Starting in mechanistic interpretability

Link post

I recently began exploring the field of mechanistic interpretability. It’s fascinating in a very similar way as the field of active inference ~1-2 years ago (let’s hope it maintains that in the way as actinf has), as in it seems to attract a lot of researchers from multiple disciplines, and there’s a number of different threads to consider before one gets an idea on what is going on. It’s also still very new, which I found out by diving into multiple papers that turned out to be about more or less the same underlying concept (finding causal structure in transformers), but which used completely different terms and approaches.
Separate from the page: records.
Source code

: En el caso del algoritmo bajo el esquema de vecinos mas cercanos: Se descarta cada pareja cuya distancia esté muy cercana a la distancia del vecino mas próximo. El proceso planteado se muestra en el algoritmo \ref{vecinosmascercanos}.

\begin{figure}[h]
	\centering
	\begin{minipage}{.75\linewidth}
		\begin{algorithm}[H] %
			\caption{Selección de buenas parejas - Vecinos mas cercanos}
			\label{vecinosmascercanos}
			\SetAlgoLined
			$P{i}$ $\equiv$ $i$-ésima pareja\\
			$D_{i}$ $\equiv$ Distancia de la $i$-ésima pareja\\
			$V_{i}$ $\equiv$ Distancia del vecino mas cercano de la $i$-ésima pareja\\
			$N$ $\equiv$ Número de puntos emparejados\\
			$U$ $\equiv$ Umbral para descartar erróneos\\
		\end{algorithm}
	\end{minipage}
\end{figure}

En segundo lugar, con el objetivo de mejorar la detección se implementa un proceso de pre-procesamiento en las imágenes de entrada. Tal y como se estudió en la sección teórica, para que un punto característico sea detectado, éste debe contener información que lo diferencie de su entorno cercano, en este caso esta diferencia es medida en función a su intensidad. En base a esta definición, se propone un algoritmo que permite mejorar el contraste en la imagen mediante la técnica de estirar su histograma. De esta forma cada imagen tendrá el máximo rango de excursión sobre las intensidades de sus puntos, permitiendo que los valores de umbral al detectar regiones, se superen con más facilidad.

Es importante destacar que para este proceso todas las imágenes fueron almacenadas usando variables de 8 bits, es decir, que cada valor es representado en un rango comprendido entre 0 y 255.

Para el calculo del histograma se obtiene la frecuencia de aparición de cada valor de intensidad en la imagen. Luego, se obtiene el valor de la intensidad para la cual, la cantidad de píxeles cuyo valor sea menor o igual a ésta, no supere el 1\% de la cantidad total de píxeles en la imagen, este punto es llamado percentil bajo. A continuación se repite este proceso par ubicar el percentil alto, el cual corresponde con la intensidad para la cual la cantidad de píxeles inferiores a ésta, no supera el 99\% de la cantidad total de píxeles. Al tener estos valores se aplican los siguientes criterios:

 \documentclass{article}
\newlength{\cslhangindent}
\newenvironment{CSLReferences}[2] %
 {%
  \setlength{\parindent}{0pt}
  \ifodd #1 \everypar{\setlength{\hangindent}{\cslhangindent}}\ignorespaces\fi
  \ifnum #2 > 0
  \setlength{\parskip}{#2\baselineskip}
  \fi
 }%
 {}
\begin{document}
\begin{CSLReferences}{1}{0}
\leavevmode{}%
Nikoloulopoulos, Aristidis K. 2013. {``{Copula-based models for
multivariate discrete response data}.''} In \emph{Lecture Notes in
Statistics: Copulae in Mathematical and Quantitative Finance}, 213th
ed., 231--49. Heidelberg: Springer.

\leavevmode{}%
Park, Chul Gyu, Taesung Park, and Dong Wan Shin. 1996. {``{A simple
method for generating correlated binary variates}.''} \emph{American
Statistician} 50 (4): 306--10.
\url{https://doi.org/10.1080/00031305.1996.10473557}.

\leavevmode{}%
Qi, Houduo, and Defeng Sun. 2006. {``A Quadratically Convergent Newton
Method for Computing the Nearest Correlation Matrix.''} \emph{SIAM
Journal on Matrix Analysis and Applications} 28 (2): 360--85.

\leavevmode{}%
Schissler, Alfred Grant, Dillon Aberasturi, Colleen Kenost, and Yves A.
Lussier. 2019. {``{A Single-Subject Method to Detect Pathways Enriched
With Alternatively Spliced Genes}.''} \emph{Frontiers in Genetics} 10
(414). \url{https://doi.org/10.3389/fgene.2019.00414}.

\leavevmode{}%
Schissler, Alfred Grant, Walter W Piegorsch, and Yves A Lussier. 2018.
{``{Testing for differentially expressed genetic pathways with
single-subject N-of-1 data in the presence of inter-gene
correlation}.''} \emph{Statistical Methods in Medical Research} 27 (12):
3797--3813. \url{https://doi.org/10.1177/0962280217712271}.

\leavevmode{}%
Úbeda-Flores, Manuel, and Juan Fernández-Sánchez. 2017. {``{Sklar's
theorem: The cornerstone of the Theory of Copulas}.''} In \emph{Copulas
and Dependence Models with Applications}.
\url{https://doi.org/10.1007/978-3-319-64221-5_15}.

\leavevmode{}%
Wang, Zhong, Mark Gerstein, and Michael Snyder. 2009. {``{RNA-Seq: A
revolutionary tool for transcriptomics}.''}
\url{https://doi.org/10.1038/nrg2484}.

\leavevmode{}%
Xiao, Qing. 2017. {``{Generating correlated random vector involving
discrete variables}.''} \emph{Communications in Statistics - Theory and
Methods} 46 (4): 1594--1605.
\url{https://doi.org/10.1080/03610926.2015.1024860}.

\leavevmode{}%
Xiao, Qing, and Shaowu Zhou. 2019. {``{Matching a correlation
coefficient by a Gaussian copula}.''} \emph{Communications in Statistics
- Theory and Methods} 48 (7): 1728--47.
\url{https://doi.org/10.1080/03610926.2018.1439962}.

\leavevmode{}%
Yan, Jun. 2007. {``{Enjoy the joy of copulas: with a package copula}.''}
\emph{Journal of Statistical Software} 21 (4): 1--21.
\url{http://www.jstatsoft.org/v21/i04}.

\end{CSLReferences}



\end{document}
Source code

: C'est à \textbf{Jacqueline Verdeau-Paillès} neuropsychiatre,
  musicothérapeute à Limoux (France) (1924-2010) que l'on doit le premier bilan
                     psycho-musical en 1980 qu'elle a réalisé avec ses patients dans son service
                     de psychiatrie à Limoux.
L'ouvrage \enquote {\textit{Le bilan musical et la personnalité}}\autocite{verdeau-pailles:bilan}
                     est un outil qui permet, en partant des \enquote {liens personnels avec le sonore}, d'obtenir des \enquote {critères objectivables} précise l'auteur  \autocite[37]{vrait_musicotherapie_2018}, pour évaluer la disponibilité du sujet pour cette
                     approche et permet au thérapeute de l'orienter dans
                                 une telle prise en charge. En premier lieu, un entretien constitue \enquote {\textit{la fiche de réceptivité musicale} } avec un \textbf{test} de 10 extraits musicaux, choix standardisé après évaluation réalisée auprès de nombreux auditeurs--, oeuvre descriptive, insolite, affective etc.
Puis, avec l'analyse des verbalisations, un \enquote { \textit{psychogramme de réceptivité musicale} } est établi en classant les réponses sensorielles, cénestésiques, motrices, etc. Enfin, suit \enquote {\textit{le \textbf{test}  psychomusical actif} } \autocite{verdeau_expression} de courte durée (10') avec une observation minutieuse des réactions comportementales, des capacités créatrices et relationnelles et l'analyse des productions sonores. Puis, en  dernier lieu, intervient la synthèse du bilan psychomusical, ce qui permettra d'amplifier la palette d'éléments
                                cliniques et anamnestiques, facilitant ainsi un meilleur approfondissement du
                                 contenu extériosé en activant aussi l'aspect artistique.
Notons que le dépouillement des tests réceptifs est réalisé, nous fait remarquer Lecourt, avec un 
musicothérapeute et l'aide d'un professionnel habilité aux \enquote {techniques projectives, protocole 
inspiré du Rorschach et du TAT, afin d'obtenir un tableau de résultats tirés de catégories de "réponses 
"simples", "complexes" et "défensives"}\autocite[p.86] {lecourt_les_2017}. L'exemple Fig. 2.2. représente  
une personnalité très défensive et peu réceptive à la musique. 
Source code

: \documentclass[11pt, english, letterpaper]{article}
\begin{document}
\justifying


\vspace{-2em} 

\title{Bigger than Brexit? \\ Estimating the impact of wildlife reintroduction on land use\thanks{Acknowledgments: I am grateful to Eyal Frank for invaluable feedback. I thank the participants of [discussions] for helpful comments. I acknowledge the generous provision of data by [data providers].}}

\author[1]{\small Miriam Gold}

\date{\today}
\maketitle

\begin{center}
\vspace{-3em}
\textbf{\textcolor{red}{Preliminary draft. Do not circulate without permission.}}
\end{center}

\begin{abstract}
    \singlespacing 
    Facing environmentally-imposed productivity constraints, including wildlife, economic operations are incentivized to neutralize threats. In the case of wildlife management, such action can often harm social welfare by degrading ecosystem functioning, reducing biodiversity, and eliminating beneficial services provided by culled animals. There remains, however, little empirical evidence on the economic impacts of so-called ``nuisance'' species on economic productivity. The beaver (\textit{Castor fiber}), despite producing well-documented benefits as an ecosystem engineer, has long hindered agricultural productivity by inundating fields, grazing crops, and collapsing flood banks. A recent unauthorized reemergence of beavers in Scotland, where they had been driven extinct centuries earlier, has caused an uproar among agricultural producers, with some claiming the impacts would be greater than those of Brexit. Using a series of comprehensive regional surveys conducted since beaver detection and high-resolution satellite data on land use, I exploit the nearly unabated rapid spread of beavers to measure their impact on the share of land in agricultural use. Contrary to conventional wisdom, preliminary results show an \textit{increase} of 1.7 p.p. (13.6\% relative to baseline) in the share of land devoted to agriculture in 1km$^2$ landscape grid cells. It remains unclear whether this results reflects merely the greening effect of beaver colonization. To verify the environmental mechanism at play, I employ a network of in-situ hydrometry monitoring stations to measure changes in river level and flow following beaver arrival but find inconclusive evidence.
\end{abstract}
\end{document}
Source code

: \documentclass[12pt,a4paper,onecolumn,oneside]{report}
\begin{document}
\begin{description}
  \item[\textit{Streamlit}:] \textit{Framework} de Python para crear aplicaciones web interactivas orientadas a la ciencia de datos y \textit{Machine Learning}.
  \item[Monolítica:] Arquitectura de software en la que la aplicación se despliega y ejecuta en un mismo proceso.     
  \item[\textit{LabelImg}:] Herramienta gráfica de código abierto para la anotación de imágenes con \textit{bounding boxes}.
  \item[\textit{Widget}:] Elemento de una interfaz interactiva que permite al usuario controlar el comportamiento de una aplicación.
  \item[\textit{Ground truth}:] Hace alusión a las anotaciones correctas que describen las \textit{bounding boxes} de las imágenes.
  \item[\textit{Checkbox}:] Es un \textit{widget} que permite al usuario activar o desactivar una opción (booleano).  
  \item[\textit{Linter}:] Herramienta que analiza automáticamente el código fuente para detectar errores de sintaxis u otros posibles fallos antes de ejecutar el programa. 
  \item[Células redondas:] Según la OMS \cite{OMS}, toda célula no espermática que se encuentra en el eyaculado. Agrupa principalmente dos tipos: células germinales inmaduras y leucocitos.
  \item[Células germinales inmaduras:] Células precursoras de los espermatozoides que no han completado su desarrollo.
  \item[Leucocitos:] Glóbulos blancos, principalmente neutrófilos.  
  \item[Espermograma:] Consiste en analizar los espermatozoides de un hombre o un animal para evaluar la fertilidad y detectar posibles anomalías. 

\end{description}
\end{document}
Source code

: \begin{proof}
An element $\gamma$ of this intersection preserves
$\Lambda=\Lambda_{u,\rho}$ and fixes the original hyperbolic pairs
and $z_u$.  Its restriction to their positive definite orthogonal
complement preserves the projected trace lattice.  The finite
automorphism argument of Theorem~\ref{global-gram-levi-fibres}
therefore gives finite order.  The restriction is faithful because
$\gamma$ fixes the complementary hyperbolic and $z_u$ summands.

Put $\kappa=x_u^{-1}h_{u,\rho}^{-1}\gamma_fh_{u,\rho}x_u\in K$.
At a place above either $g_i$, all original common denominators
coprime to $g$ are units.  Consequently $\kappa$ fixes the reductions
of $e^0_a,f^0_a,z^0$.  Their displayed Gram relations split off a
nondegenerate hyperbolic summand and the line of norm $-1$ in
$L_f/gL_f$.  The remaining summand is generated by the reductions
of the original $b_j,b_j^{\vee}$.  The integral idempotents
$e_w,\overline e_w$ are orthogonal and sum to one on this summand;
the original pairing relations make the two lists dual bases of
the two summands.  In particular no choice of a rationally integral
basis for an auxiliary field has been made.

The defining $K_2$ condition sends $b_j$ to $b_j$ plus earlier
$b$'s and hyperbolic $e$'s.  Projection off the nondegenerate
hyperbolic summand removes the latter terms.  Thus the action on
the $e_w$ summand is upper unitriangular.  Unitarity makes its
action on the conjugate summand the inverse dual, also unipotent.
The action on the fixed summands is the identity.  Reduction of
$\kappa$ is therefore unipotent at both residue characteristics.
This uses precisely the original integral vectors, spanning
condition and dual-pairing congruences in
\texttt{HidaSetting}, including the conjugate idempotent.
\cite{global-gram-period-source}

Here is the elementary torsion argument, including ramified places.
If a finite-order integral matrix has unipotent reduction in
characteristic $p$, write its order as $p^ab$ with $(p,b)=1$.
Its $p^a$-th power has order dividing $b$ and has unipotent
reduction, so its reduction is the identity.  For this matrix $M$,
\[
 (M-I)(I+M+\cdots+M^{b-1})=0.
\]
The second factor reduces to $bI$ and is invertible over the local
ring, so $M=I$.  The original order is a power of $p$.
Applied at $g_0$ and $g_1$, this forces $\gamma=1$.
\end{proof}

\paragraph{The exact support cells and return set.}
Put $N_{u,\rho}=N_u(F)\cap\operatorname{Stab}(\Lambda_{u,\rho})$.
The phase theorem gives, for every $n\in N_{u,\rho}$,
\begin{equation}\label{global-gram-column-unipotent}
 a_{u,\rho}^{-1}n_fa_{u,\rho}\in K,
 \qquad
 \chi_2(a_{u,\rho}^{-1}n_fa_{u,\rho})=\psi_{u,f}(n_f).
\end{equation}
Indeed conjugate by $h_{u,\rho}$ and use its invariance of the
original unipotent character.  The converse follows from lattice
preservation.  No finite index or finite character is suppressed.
So in this short post, I wanted to write a few half-baked thoughts on the different threads in mech interp and some open questions.

Finding the Causal Structure

This seems to be a major thread in mech interp and based on my current understanding the standard for differentiating between “we understand what the model is doing in context X” versus “we don’t understand what the model is doing in context X”. The first question that comes to mind is: What kind of causal structure are we looking for? Or should be looking for? As far as I can tell there are a few and it’s still not completely obvious to me which regimes of causality within LLMs are more informative.

Conmy et al. developed an algorithm (ACDC) within a regime of interpretability research where you’re interested in finding a circuit within the model’s computational graph (i.e. a graph of all computational units, MLPs and attention heads (although the paper does also mention that the graph can be in activation space, that seems to depend on the modeler)) that implements a particular behavior. This is one approach to finding causal structure within the model, i.e. a circuit that implements the desired behavior, and depending on how detailed you want it to be, you can define the graph in either computational-unit-space or activation-space (though I think activation-space is likely more difficult).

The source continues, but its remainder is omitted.